● INSTRUCTIONS TO FOLLOW: Check each line of the material for the string "secs", then give only how many lines have it.

● TASK INPUT:

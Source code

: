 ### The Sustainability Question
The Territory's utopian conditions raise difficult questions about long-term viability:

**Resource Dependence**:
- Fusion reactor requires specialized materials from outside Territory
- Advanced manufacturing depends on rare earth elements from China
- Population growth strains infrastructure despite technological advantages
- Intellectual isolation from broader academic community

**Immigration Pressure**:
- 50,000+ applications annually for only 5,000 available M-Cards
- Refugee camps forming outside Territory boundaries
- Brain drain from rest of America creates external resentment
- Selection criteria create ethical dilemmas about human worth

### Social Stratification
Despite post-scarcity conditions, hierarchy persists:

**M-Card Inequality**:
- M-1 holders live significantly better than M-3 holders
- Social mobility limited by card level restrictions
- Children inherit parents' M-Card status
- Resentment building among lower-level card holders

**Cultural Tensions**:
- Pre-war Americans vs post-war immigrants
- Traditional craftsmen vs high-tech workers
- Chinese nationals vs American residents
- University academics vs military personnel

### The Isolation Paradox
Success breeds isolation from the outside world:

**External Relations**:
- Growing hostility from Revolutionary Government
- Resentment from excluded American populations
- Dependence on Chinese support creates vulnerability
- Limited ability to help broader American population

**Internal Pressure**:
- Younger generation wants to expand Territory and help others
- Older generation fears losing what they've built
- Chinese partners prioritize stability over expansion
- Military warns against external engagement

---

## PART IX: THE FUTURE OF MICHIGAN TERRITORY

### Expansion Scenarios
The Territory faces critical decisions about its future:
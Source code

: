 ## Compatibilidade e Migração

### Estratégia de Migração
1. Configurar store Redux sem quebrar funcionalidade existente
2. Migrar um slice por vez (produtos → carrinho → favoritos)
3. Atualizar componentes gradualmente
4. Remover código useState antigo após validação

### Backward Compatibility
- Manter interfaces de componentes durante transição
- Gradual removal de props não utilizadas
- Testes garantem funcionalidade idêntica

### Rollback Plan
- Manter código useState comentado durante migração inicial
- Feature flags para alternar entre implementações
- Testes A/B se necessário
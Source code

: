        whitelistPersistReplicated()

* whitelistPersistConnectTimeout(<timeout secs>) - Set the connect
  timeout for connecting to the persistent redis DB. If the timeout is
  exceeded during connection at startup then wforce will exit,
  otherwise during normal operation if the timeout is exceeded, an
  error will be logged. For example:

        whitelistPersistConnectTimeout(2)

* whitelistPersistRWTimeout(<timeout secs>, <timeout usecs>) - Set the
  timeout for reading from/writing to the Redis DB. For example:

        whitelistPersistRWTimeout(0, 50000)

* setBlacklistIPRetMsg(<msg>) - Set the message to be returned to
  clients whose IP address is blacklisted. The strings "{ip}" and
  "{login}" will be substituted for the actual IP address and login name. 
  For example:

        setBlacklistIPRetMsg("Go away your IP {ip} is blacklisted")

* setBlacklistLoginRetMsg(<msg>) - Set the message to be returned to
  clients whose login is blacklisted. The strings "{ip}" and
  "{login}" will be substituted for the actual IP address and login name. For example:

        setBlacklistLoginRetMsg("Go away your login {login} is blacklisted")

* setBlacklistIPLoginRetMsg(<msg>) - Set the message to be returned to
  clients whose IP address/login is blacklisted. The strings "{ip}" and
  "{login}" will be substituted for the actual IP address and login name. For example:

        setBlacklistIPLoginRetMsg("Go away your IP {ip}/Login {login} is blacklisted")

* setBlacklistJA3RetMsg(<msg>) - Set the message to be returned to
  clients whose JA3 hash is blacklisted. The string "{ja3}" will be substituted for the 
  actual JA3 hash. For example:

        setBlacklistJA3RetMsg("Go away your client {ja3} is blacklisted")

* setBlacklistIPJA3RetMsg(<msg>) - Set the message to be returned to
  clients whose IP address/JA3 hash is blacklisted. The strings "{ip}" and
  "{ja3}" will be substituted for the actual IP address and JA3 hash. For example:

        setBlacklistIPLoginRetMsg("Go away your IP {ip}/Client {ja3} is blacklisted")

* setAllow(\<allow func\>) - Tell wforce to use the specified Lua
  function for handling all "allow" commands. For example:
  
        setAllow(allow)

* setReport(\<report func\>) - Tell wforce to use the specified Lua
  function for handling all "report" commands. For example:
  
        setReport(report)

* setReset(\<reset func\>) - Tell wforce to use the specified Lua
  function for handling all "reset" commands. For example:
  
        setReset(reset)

● RESULT OF THE EXERCISE: 2